Gli è rimasta incollata addosso, la montagna, dopo che Claudio Morandini l’ha abitata nei panni di Adelmo Farandola, lo scontroso eremita di Neve, cane, piede, romanzo che dal 2015 continua a vivere mietendo successi internazionali. Quest’altro romanzo non ha lo stesso potere drammatico e visionario, nonostante gli avvenimenti siano visionari nella sostanza, e sufficientemente drammatici negli sviluppi. Ancora la montagna, dunque, ma da una diversa angolazione. Tanto la vita di Adelmo era solitaria, tanto è collettiva e corale l’azione di quest’altra storia, che ha come soggetto un intero paese.

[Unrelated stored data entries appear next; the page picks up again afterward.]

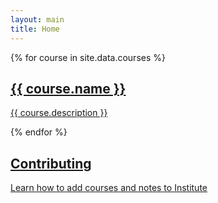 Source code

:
 ```yaml
---
layout: main
title: Home
---
```


<div class="grid
            md:grid-cols-3
            sm:grid-cols-1
            grid-flow-row grid-auto-row-dense
            gap-6">
{% for course in site.data.courses %}
<a href="/course/{{ course.id }}">
    <div class="flex flex-wrap -m-4">
      <div class="p-4">
        <div class="border border-gray-200 p-6 rounded-lg transition duration-300 hover:shadow-lg">
          <h2 class="text-xl font-bold text-gray-900 mb-2">
          {{ course.name }}
          </h2>
          <p class="leading-relaxed text-base">
         {{ course.description }}
          </p>
        </div>
        </div>
      </div>
      </a>
      {% endfor %}

<a href="/contributing">
    <div class="flex flex-wrap -m-4">
      <div class="p-4">
        <div class="border border-gray-200 p-6 rounded-lg transition duration-300 hover:shadow-lg">
          <h2 class="text-xl font-bold text-gray-900 mb-2">
          Contributing
          </h2>
          <p class="leading-relaxed text-base">
         Learn how to add courses and notes to Institute
          </p>
        </div>
        </div>
      </div>
      </a>
</div>
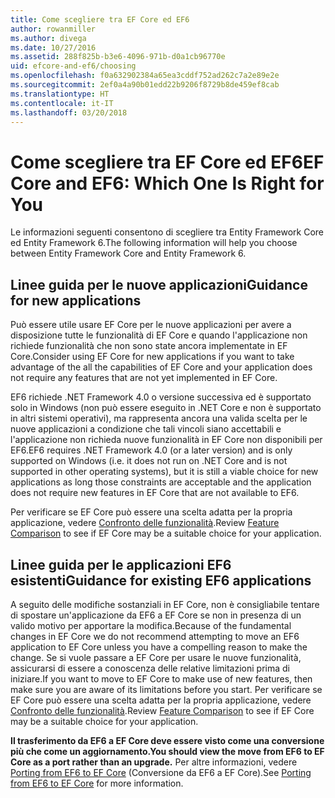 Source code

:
 ```yaml
---
title: Come scegliere tra EF Core ed EF6
author: rowanmiller
ms.author: divega
ms.date: 10/27/2016
ms.assetid: 288f825b-b3e6-4096-971b-d0a1cb96770e
uid: efcore-and-ef6/choosing
ms.openlocfilehash: f0a632902384a65ea3cddf752ad262c7a2e89e2e
ms.sourcegitcommit: 2ef0a4a90b01edd22b9206f8729b8de459ef8cab
ms.translationtype: HT
ms.contentlocale: it-IT
ms.lasthandoff: 03/20/2018
---
```

# <a name="ef-core-and-ef6-which-one-is-right-for-you"></a><span data-ttu-id="8b5f5-102">Come scegliere tra EF Core ed EF6</span><span class="sxs-lookup"><span data-stu-id="8b5f5-102">EF Core and EF6: Which One Is Right for You</span></span>

<span data-ttu-id="8b5f5-103">Le informazioni seguenti consentono di scegliere tra Entity Framework Core ed Entity Framework 6.</span><span class="sxs-lookup"><span data-stu-id="8b5f5-103">The following information will help you choose between Entity Framework Core and Entity Framework 6.</span></span>

## <a name="guidance-for-new-applications"></a><span data-ttu-id="8b5f5-104">Linee guida per le nuove applicazioni</span><span class="sxs-lookup"><span data-stu-id="8b5f5-104">Guidance for new applications</span></span>

<span data-ttu-id="8b5f5-105">Può essere utile usare EF Core per le nuove applicazioni per avere a disposizione tutte le funzionalità di EF Core e quando l'applicazione non richiede funzionalità che non sono state ancora implementate in EF Core.</span><span class="sxs-lookup"><span data-stu-id="8b5f5-105">Consider using EF Core for new applications if you want to take advantage of the all the capabilities of EF Core and your application does not require any features that are not yet implemented in EF Core.</span></span>

<span data-ttu-id="8b5f5-106">EF6 richiede .NET Framework 4.0 o versione successiva ed è supportato solo in Windows (non può essere eseguito in .NET Core e non è supportato in altri sistemi operativi), ma rappresenta ancora una valida scelta per le nuove applicazioni a condizione che tali vincoli siano accettabili e l'applicazione non richieda nuove funzionalità in EF Core non disponibili per EF6.</span><span class="sxs-lookup"><span data-stu-id="8b5f5-106">EF6 requires .NET Framework 4.0 (or a later version) and is only supported on Windows (i.e. it does not run on .NET Core and is not supported in other operating systems), but it is still a viable choice for new applications as long those constraints are acceptable and the application does not require new features in EF Core that are not available to EF6.</span></span>

<span data-ttu-id="8b5f5-107">Per verificare se EF Core può essere una scelta adatta per la propria applicazione, vedere [Confronto delle funzionalità](features.md).</span><span class="sxs-lookup"><span data-stu-id="8b5f5-107">Review [Feature Comparison](features.md) to see if EF Core may be a suitable choice for your application.</span></span>

## <a name="guidance-for-existing-ef6-applications"></a><span data-ttu-id="8b5f5-108">Linee guida per le applicazioni EF6 esistenti</span><span class="sxs-lookup"><span data-stu-id="8b5f5-108">Guidance for existing EF6 applications</span></span>

<span data-ttu-id="8b5f5-109">A seguito delle modifiche sostanziali in EF Core, non è consigliabile tentare di spostare un'applicazione da EF6 a EF Core se non in presenza di un valido motivo per apportare la modifica.</span><span class="sxs-lookup"><span data-stu-id="8b5f5-109">Because of the fundamental changes in EF Core we do not recommend attempting to move an EF6 application to EF Core unless you have a compelling reason to make the change.</span></span> <span data-ttu-id="8b5f5-110">Se si vuole passare a EF Core per usare le nuove funzionalità, assicurarsi di essere a conoscenza delle relative limitazioni prima di iniziare.</span><span class="sxs-lookup"><span data-stu-id="8b5f5-110">If you want to move to EF Core to make use of new features, then make sure you are aware of its limitations before you start.</span></span> <span data-ttu-id="8b5f5-111">Per verificare se EF Core può essere una scelta adatta per la propria applicazione, vedere [Confronto delle funzionalità](features.md).</span><span class="sxs-lookup"><span data-stu-id="8b5f5-111">Review [Feature Comparison](features.md) to see if EF Core may be a suitable choice for your application.</span></span>

<span data-ttu-id="8b5f5-112">**Il trasferimento da EF6 a EF Core deve essere visto come una conversione più che come un aggiornamento.**</span><span class="sxs-lookup"><span data-stu-id="8b5f5-112">**You should view the move from EF6 to EF Core as a port rather than an upgrade.**</span></span> <span data-ttu-id="8b5f5-113">Per altre informazioni, vedere [Porting from EF6 to EF Core](porting/index.md) (Conversione da EF6 a EF Core).</span><span class="sxs-lookup"><span data-stu-id="8b5f5-113">See [Porting from EF6 to EF Core](porting/index.md) for more information.</span></span>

I piccoli paesi di montagna a volte sembrano condurre una vita immutabile, fuori dal tempo, e anche chi se ne allontana provvisoriamente finisce per essere risucchiato, nei suoi rientri, all’interno di una bolla statica. Il mito di Shangri-La è il volto glorioso di questo aspetto, che nella realtà può essere diversamente interpretato come arretratezza insanabile o oasi di genuinità e di pace. Nel frattempo le cose sono un po’ cambiate, e il destino dei borghi che non si evolvono in senso tecnico e commerciale è spesso l’abbandono. Non paradisi terrestri, dunque, ma dimore di fantasmi. Questa premessa è per me un modo di ricostruire, se non di interpretare, la genesi della storia. Vi si racconta di un fenomeno inspiegabile che colpisce un paese di montagna, in cui pietre grandi e piccole cominciano a muoversi in maniera autonoma, talvolta subdola, più spesso violenta, causando paura e danni materiali. Una delle conseguenze è che la transumanza, che in origine si svolgeva due volte l’anno per raggiungere o lasciare gli alpeggi di alta quota, diventa un viavai continuo nel tentativo di sottrarsi all’imperversare delle pietre. Una storia surreale, che trae tuttavia ispirazione da un’antica cronaca del Seicento. Il fenomeno in sé non è però il punto focale dell’Autore, che invece ne approfitta per stare a guardare quello che succede nella piccola comunità, proprio come fa chi, gettando un sasso in uno stagno (la metafora è più che mai pertinente!) si diverte a osservare i cerchi concentrici che via via si allargano. Il punto del primo impatto, nel caso di Sostigno (e dell’equivalente alpestre Testagno), è la casa di due attempati coniugi dediti all’insegnamento, che per certi aspetti rappresentano il punto debole di quel tessuto sociale. Come si sa in un piccolo centro il punto debole non è per esempio lo scemo del villaggio, che anzi gode di un solido status, ma il “forestiero”, la persona che, per quanto ben inserita, non può vantare origini locali.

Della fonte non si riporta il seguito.